Attorneys sparred before a Fourth Circuit panel on Tuesday over the constitutionality of a policy implemented by four federal agencies, which requires former intelligence agency employees and military personnel to obtain the government’s permission before publishing works that relate to their service.

RICHMOND, Va. (CN) — Attorneys sparred before a Fourth Circuit panel on Tuesday over the constitutionality of a policy implemented by four federal agencies, which requires former intelligence agency employees and military personnel to obtain the government’s permission before publishing works that relate to their service. 

Five former federal employees brought their challenge to the government’s “prepublication review” system in 2019, claiming the policy violated their rights under the First and Fifth Amendment. 

Attorneys for the Knight First Amendment Institute and the American Civil Liberties Union who filed a lawsuit in federal court in Maryland on behalf of the public servants say the policy’s submission requirements and review standards are too vague, confusing and overbroad.

The groups say that the requirement to submit writings for review prior to publication is imposed on millions of former government employees “without regard to whether those employees ever had access to sensitive information, and without regard to how long ago those employees left government service.”

“In the absence of concrete deadlines, manuscript review frequently takes weeks or even months, which means that books, articles, and blog posts cleared for publication are published long after the debates they seek to engage have subsided. And Defendants’ censorial decisions are often arbitrary, unexplained, unrelated to national security concerns, or influenced by authors’ viewpoints,” attorneys wrote in a 64-page appellants' brief.

The brief lists top officials from the Central Intelligence Agency, Department of Defense, National Security Agency and Office of the Director of National Intelligence as defendants in the case. 

“This case is about a sprawling system of lifetime restrictions on the speech of millions of former government employees, including plaintiffs,” said Brett Max Kaufman, the attorney who argued on behalf of the former government employees during oral arguments on Tuesday.  

He asked the three-judge panel for the Fourth Circuit to reverse a district court’s earlier decision to dismiss the case. 

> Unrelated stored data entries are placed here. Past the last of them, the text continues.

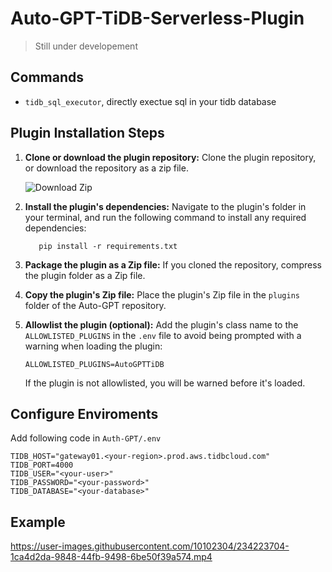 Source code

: # Auto-GPT-TiDB-Serverless-Plugin
> Still under developement

## Commands
- `tidb_sql_executor`, directly exectue sql in your tidb database

## Plugin Installation Steps

1. **Clone or download the plugin repository:**
   Clone the plugin repository, or download the repository as a zip file.
  
   ![Download Zip](https://raw.githubusercontent.com/BillSchumacher/Auto-GPT/master/plugin.png)

2. **Install the plugin's dependencies:**
   Navigate to the plugin's folder in your terminal, and run the following command to install any required dependencies:

   ``` shell
      pip install -r requirements.txt
   ```

3. **Package the plugin as a Zip file:**
   If you cloned the repository, compress the plugin folder as a Zip file.

4. **Copy the plugin's Zip file:**
   Place the plugin's Zip file in the `plugins` folder of the Auto-GPT repository.

5. **Allowlist the plugin (optional):**
   Add the plugin's class name to the `ALLOWLISTED_PLUGINS` in the `.env` file to avoid being prompted with a warning when loading the plugin:

   ``` shell
   ALLOWLISTED_PLUGINS=AutoGPTTiDB
   ```

   If the plugin is not allowlisted, you will be warned before it's loaded.

## Configure Enviroments

Add following code in `Auth-GPT/.env`

```shell
TIDB_HOST="gateway01.<your-region>.prod.aws.tidbcloud.com"
TIDB_PORT=4000
TIDB_USER="<your-user>"
TIDB_PASSWORD="<your-password>"
TIDB_DATABASE="<your-database>"
```

## Example

https://user-images.githubusercontent.com/10102304/234223704-1ca4d2da-9848-44fb-9498-6be50f39a574.mp4
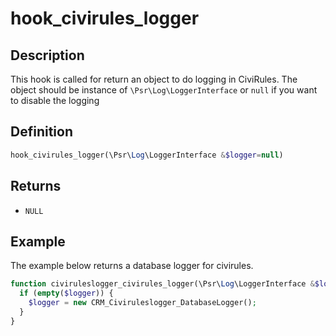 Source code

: # hook_civirules_logger

## Description

This hook is called for return an object to do logging in CiviRules. The
object should be instance of `\Psr\Log\LoggerInterface` or `null` if you
want to disable the logging

## Definition

```php
hook_civirules_logger(\Psr\Log\LoggerInterface &$logger=null)
```

## Returns

-   `NULL`

## Example

The example below returns a database logger for civirules.

```php
function civiruleslogger_civirules_logger(\Psr\Log\LoggerInterface &$logger=null) {
  if (empty($logger)) {
    $logger = new CRM_Civiruleslogger_DatabaseLogger();
  }
}
```
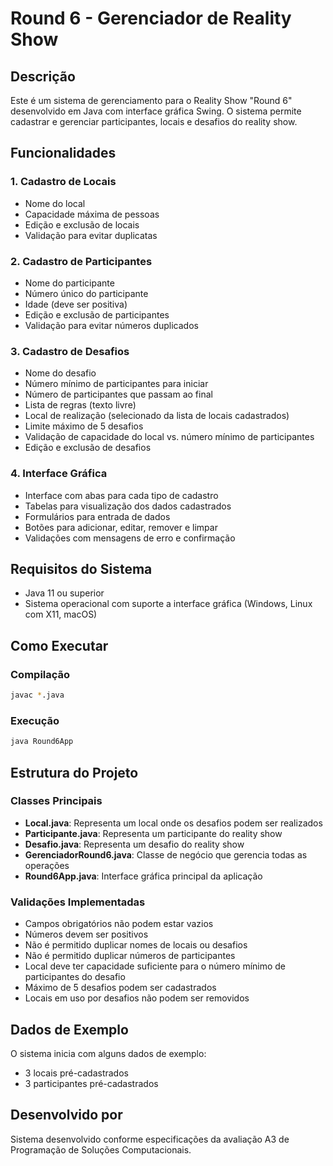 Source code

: # Round 6 - Gerenciador de Reality Show

## Descrição
Este é um sistema de gerenciamento para o Reality Show "Round 6" desenvolvido em Java com interface gráfica Swing. O sistema permite cadastrar e gerenciar participantes, locais e desafios do reality show.

## Funcionalidades

### 1. Cadastro de Locais
- Nome do local
- Capacidade máxima de pessoas
- Edição e exclusão de locais
- Validação para evitar duplicatas

### 2. Cadastro de Participantes
- Nome do participante
- Número único do participante
- Idade (deve ser positiva)
- Edição e exclusão de participantes
- Validação para evitar números duplicados

### 3. Cadastro de Desafios
- Nome do desafio
- Número mínimo de participantes para iniciar
- Número de participantes que passam ao final
- Lista de regras (texto livre)
- Local de realização (selecionado da lista de locais cadastrados)
- Limite máximo de 5 desafios
- Validação de capacidade do local vs. número mínimo de participantes
- Edição e exclusão de desafios

### 4. Interface Gráfica
- Interface com abas para cada tipo de cadastro
- Tabelas para visualização dos dados cadastrados
- Formulários para entrada de dados
- Botões para adicionar, editar, remover e limpar
- Validações com mensagens de erro e confirmação

## Requisitos do Sistema
- Java 11 ou superior
- Sistema operacional com suporte a interface gráfica (Windows, Linux com X11, macOS)

## Como Executar

### Compilação
```bash
javac *.java
```

### Execução
```bash
java Round6App
```

## Estrutura do Projeto

### Classes Principais
- **Local.java**: Representa um local onde os desafios podem ser realizados
- **Participante.java**: Representa um participante do reality show
- **Desafio.java**: Representa um desafio do reality show
- **GerenciadorRound6.java**: Classe de negócio que gerencia todas as operações
- **Round6App.java**: Interface gráfica principal da aplicação

### Validações Implementadas
- Campos obrigatórios não podem estar vazios
- Números devem ser positivos
- Não é permitido duplicar nomes de locais ou desafios
- Não é permitido duplicar números de participantes
- Local deve ter capacidade suficiente para o número mínimo de participantes do desafio
- Máximo de 5 desafios podem ser cadastrados
- Locais em uso por desafios não podem ser removidos

## Dados de Exemplo
O sistema inicia com alguns dados de exemplo:
- 3 locais pré-cadastrados
- 3 participantes pré-cadastrados

## Desenvolvido por
Sistema desenvolvido conforme especificações da avaliação A3 de Programação de Soluções Computacionais.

Kaufman said his clients, Timothy H. Edgar, Mark Fallon, Melvin A. Goodman, Richard H. Immerman and Anuradha Bhagwati, have all been failed by the prepublication review system.

“These regimes suppress and chill speech that has enormous significance to public debate about critical national security issues by the people whose perspective the public needs to hear most,” he told the panel.

Authors who were formerly employed by these agencies may challenge instances of censorship in court, but a problem presented in this case, Kaufman said, is that there is an absence of mechanisms to challenge censorship within the agencies.

Kaufman told the Fourth Circuit that people in this category often decide not to speak at all “in light of the burdens associated with submission as well as the potential for abuse created by the censors’ wide ranging discretion.” 

U.S. Circuit Judge Paul Niemeyer, a George H.W. Bush appointee, pushed back on Kaufman’s assertions.

“Sounds to me like that argument is challenging the agencies’ claim to national security and secrecy. In other words, if you take the position that the public would be well served by knowing how we handle national security secrets and so forth, that challenge is the whole policy of national security,” Judge Nieymeyer said.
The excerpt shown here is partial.